What you have to do —
Find every line in the data that contains the word "Overview". Return each of those lines.

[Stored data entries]
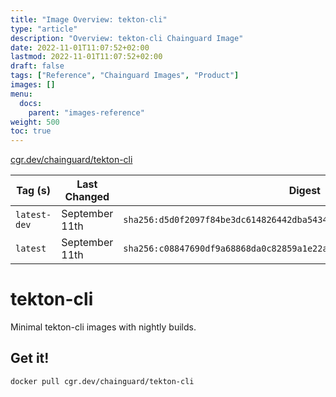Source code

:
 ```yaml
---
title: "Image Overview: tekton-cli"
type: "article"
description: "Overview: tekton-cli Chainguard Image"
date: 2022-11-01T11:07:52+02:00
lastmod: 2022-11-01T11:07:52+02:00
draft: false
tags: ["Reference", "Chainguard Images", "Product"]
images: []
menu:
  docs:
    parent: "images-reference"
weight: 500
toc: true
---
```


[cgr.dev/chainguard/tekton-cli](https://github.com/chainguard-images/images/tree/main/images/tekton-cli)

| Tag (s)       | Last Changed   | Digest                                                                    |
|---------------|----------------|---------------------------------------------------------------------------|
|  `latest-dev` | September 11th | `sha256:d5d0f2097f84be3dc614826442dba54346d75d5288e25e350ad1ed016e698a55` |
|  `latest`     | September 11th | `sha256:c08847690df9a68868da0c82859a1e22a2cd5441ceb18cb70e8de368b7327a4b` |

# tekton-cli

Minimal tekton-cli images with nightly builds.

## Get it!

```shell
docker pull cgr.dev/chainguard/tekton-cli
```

Exercise result —
title: "Image Overview: tekton-cli"
description: "Overview: tekton-cli Chainguard Image"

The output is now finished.